Not unlike many of my colleagues at the National Art Gallery of The Bahamas, the Black Studies team worked in their language and action to ensure there was a space made for the underrepresented masses as well as those of us who live in the sticky, tangled margins of Blackness. Everyone within Black Studies had vastly different backgrounds and levels of privilege, but the unifying thread was our commonalities (being Blackness and/or Caribbeanness), or a deep investment in these commonalities as histories, lived experiences, and ideas. The focus of my time would hinge on this in many ways - the idea of Blackness outside of the disjointedness of nationalist ideas or agendas, toward the roots (displaced, rhizomatic, or otherwise) of the experience that form this shared part of our collective being. 

Billboard found in Austin

Billboard found in Austin

This importance on paper that was so indelibly inscribed on my mind during my time in Austin also signified the idea of an ability to put pen to paper, to be marked in history, or, (as we Caribbean and Black people have been trying to do for some time now) to write ourselves and our experiences in our own language. When we begin to think of the loss of written and printed material for Black peoples the world over, of records from the first forced displacement of peoples from the African continent that has left the Caribbean and it’s diaspora feeling at times so untethered, this importance is then thrown into even sharper relief.  My excitement for embarking on this journey was charged with the most energy and anticipation I’ve had in a long time, but - imposter syndrome aside - it was also tinged with the slightest hint of trepidation of the place I would be going to, a sinking feeling and nagging at the back of my mind.

It’s still Texas. 

Deborah Roberts’ studio

Deborah Roberts’ studio

Austin’s face, or rather it’s public-presenting self and most of its people, seem to be not just tolerant of minorities and marginalised people, but actively welcoming. I saw rainbow flags on churches, and the sense of camaraderie that I witnessed around other people of color from fellow brown folks and white folks alike pleasantly surprised me. This is of course bearing in mind that no human being should ever just be considered someone or something to tolerate to begin with, but I digress. In my experience there was also the palpable sense of an underlying tension around usage of space (for Black people in particular) and truthfully, the lack thereof.. Gentrification in Austin has gained a worryingly fast traction in the city, pushing historically Black communities further and further out from the center - though the churches remain a space to gather, to find community, to use spirit as a way to refuse to be pushed out, a sentiment that is echoed in Nassau. The latter, the tenacity of spirit and spirits, is not just something that keeps us going, or that has kept us as Black and Caribbean peoples going for centuries - it’s also embedded in the work. The map, the data, the unthinkable stacks worth of paper detailing the hows and whys, shows this economically forced migration. This is sometimes the problem with places that pride themselves on their inclusivity, on liberalism that quickly becomes lazy lip service. The issue of the “everyone’s equally special” hippie persona: it is often the work of the people in their everyday lives to be welcoming but very few do the necessary work to lobby against the systemic structural damage to marginalised people that needs to be challenged. 

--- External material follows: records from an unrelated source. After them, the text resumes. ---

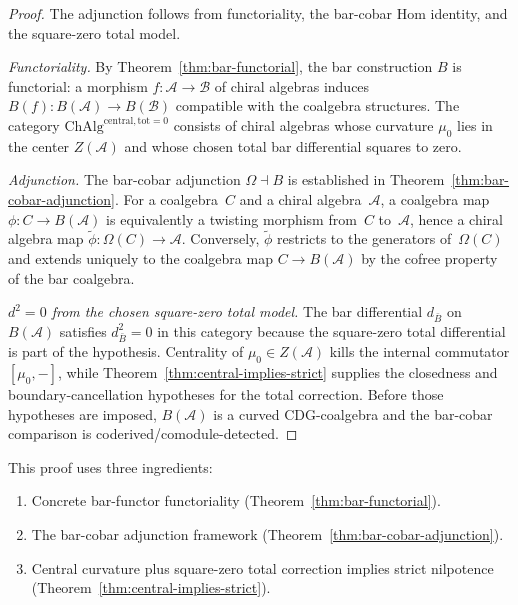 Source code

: \begin{proof}
The adjunction follows from functoriality, the bar-cobar Hom identity,
and the square-zero total model.

\emph{Functoriality.}
By Theorem~\ref{thm:bar-functorial}, the bar construction $B$ is functorial: a morphism $f: \mathcal{A} \to \mathcal{B}$ of chiral algebras induces $B(f): B(\mathcal{A}) \to B(\mathcal{B})$ compatible with the coalgebra structures. The category $\mathrm{ChAlg}^{\mathrm{central,tot=0}}$ consists of chiral algebras whose curvature $\mu_0$ lies in the center $Z(\mathcal{A})$ and whose chosen total bar differential squares to zero.

\emph{Adjunction.}
The bar-cobar adjunction $\Omega \dashv B$ is established in
Theorem~\ref{thm:bar-cobar-adjunction}. For a coalgebra~$C$ and a
chiral algebra~$\mathcal{A}$, a coalgebra map
$\phi\colon C \to B(\mathcal{A})$ is equivalently a twisting morphism
from~$C$ to~$\mathcal{A}$, hence a chiral algebra map
$\tilde{\phi}\colon \Omega(C) \to \mathcal{A}$. Conversely,
$\tilde{\phi}$ restricts to the generators of~$\Omega(C)$ and extends
uniquely to the coalgebra map $C \to B(\mathcal{A})$ by the cofree
property of the bar coalgebra.

\emph{$d^2 = 0$ from the chosen square-zero total model.}
The bar differential $d_{\bar{B}}$ on $B(\mathcal{A})$ satisfies
$d_{\bar{B}}^2 = 0$ in this category because the square-zero total
differential is part of the hypothesis. Centrality of
$\mu_0 \in Z(\mathcal{A})$ kills the internal commutator
$[\mu_0,-]$, while Theorem~\ref{thm:central-implies-strict} supplies
the closedness and boundary-cancellation hypotheses for the total
correction. Before those hypotheses are imposed, $B(\mathcal{A})$ is
a curved CDG-coalgebra and the bar-cobar comparison is
coderived/comodule-detected.
\end{proof}

\begin{remark}[Dependencies]
This proof uses three ingredients:
\begin{enumerate}[label=(D\arabic*)]
\item Concrete bar-functor functoriality (Theorem~\ref{thm:bar-functorial}).
\item The bar-cobar adjunction framework (Theorem~\ref{thm:bar-cobar-adjunction}).
\item Central curvature plus square-zero total correction implies strict nilpotence (Theorem~\ref{thm:central-implies-strict}).
\end{enumerate}
\end{remark}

I was, of course a visitor there, and in acknowledging my lack of nuanced understanding that comes with being new to a place I feel it worth mentioning not only these issues around Blackness in Austin for context, but also to highlight those who make space available, especially where it is rapidly being diminished. And so, this difficult duality arises, wherein I am part of the Black community globally, but our localised experiences take precedence - so who can I possibly be to judge? Most Black people on this side of the Atlantic find that duality - of being Black on top of, or sometimes in spite of, our nationalism - is part and parcel of the experience of living in this Janus-faced world. We are not quite citizens (as women, Black people, queer people), but we can’t help but identify in some small way with the nations in which we grow up that form us simultaneously with our Blackness.

The news is terrifying for a lot of people, especially for parts of the Caribbean that tune into US news in the dystopian Trump era. The majority of the population of the planet, in fact, feels the emotional strain of the racist, misogynist, (pick your -ist), homophobic bile being supported in mainstream media - though we, the maligned majority of Black and brown and feminine bodies, might be referred to under the pseudonym of ‘minorities’ according to many newscasters. It’s a traumatising experience for Black people, for women, for Queer people - and you can be sure that if you’re any mixture thereof then you’ll feel that sense of dread every time you see the news, or very likely be moved to tears with the horror of your existence being verbally (and systemically) assaulted. I certainly do. It is an unfortunate, dystopian bingo of “which form of marginalisation will I feel attacked by in today’s Fox-Lotto?” There are, however, ways to combat this, and half of that is finding your comrades. 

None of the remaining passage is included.